EXERCISE DESCRIPTION
Where the records contain images, omit them, and repeat everything else word for word.

LISTED RECORDS
= = = = =

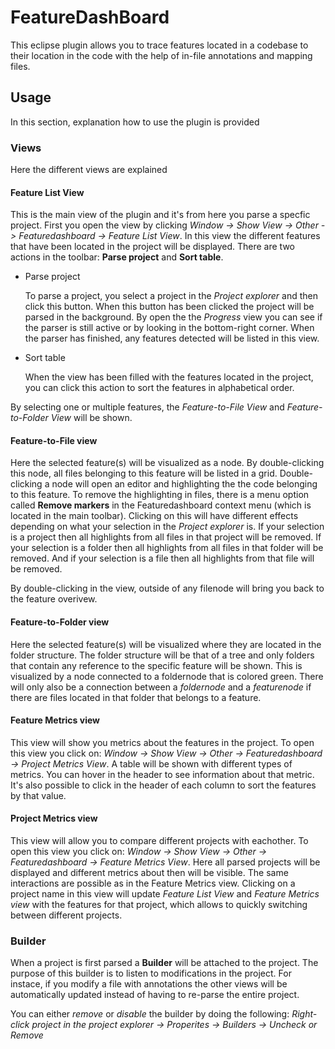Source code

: # FeatureDashBoard
This eclipse plugin allows you to trace features located in a codebase to their location in the code with the help of in-file annotations and mapping files.

## Usage
In this section, explanation how to use the plugin is provided

### Views
Here the different views are explained

#### Feature List View
This is the main view of the plugin and it's from here you parse a specfic project. First you open the view by clicking *Window -> Show View -> Other -> Featuredashboard -> Feature List View*. In this view the different features that have been located in the project will be displayed. There are two actions in the toolbar: **Parse project** and **Sort table**. 
* Parse project

   To parse a project, you select a project in the *Project explorer* and then click this button. When this button has been clicked the project will be parsed in the background. By open the the   *Progress* view you can see if the parser is still active or by looking in the bottom-right corner. When the parser has finished, any features detected will be listed in this view.
   
* Sort table

   When the view has been filled with the features located in the project, you can click this action to sort the features in alphabetical order. 

By selecting one or multiple features, the *Feature-to-File View* and *Feature-to-Folder View* will be shown.

#### Feature-to-File view
Here the selected feature(s) will be visualized as a node. By double-clicking this node, all files belonging to this feature will be listed in a grid. Double-clicking a node will open an editor and highlighting the the code belonging to this feature. To remove the highlighting in files, there is a menu option called **Remove markers** in the Featuredashboard context menu (which is located in the main toolbar). Clicking on this will have different effects depending on what your selection in the *Project explorer* is. If your selection is a project then all highlights from all files in that project will be removed. If your selection is a folder then all highlights from all files in that folder will be removed. And if your selection is a file then all highlights from that file will be removed. 

By double-clicking in the view, outside of any filenode will bring you back to the feature overivew.

#### Feature-to-Folder view 
Here the selected feature(s) will be visualized where they are located in the folder structure. The folder structure will be that of a tree and only folders that contain any reference to the specific feature will be shown. This is visualized by a node connected to a foldernode that is colored green. There will only also be a connection between a *foldernode* and a *featurenode* if there are files located in that folder that belongs to a feature. 

#### Feature Metrics view 
This view will show you metrics about the features in the project. To open this view you click on: *Window -> Show View -> Other -> Featuredashboard -> Project Metrics View*. A table will be shown with different types of metrics. You can hover in the header to see information about that metric. It's also possible to click in the header of each column to sort the features by that value.

#### Project Metrics view
This view will allow you to compare different projects with eachother. To open this view you click on: *Window -> Show View -> Other -> Featuredashboard -> Feature Metrics View*. Here all parsed projects will be displayed and different metrics about then will be visible. The same interactions are possible as in the Feature Metrics view. Clicking on a project name in this view will update *Feature List View* and *Feature Metrics view* with the features for that project, which allows to quickly switching between different projects.  
   

### Builder
When a project is first parsed a **Builder** will be attached to the project. The purpose of this builder is to listen to modifications in the project. For instace, if you modify a file with annotations the other views will be automatically updated instead of having to re-parse the entire project.

You can either *remove* or *disable* the builder by doing the following: *Right-click project in the project explorer -> Properites -> Builders -> Uncheck or Remove*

= = = = =

OUTPUT FOR THIS EXERCISE
Source code

: # FeatureDashBoard
This eclipse plugin allows you to trace features located in a codebase to their location in the code with the help of in-file annotations and mapping files.

## Usage
In this section, explanation how to use the plugin is provided

### Views
Here the different views are explained

#### Feature List View
This is the main view of the plugin and it's from here you parse a specfic project. First you open the view by clicking *Window -> Show View -> Other -> Featuredashboard -> Feature List View*. In this view the different features that have been located in the project will be displayed. There are two actions in the toolbar: **Parse project** and **Sort table**. 
* Parse project

   To parse a project, you select a project in the *Project explorer* and then click this button. When this button has been clicked the project will be parsed in the background. By open the the   *Progress* view you can see if the parser is still active or by looking in the bottom-right corner. When the parser has finished, any features detected will be listed in this view.
   
* Sort table

   When the view has been filled with the features located in the project, you can click this action to sort the features in alphabetical order. 

By selecting one or multiple features, the *Feature-to-File View* and *Feature-to-Folder View* will be shown.

#### Feature-to-File view
Here the selected feature(s) will be visualized as a node. By double-clicking this node, all files belonging to this feature will be listed in a grid. Double-clicking a node will open an editor and highlighting the the code belonging to this feature. To remove the highlighting in files, there is a menu option called **Remove markers** in the Featuredashboard context menu (which is located in the main toolbar). Clicking on this will have different effects depending on what your selection in the *Project explorer* is. If your selection is a project then all highlights from all files in that project will be removed. If your selection is a folder then all highlights from all files in that folder will be removed. And if your selection is a file then all highlights from that file will be removed. 

By double-clicking in the view, outside of any filenode will bring you back to the feature overivew.

#### Feature-to-Folder view 
Here the selected feature(s) will be visualized where they are located in the folder structure. The folder structure will be that of a tree and only folders that contain any reference to the specific feature will be shown. This is visualized by a node connected to a foldernode that is colored green. There will only also be a connection between a *foldernode* and a *featurenode* if there are files located in that folder that belongs to a feature. 

#### Feature Metrics view 
This view will show you metrics about the features in the project. To open this view you click on: *Window -> Show View -> Other -> Featuredashboard -> Project Metrics View*. A table will be shown with different types of metrics. You can hover in the header to see information about that metric. It's also possible to click in the header of each column to sort the features by that value.

#### Project Metrics view
This view will allow you to compare different projects with eachother. To open this view you click on: *Window -> Show View -> Other -> Featuredashboard -> Feature Metrics View*. Here all parsed projects will be displayed and different metrics about then will be visible. The same interactions are possible as in the Feature Metrics view. Clicking on a project name in this view will update *Feature List View* and *Feature Metrics view* with the features for that project, which allows to quickly switching between different projects.  
   

### Builder
When a project is first parsed a **Builder** will be attached to the project. The purpose of this builder is to listen to modifications in the project. For instace, if you modify a file with annotations the other views will be automatically updated instead of having to re-parse the entire project.

You can either *remove* or *disable* the builder by doing the following: *Right-click project in the project explorer -> Properites -> Builders -> Uncheck or Remove*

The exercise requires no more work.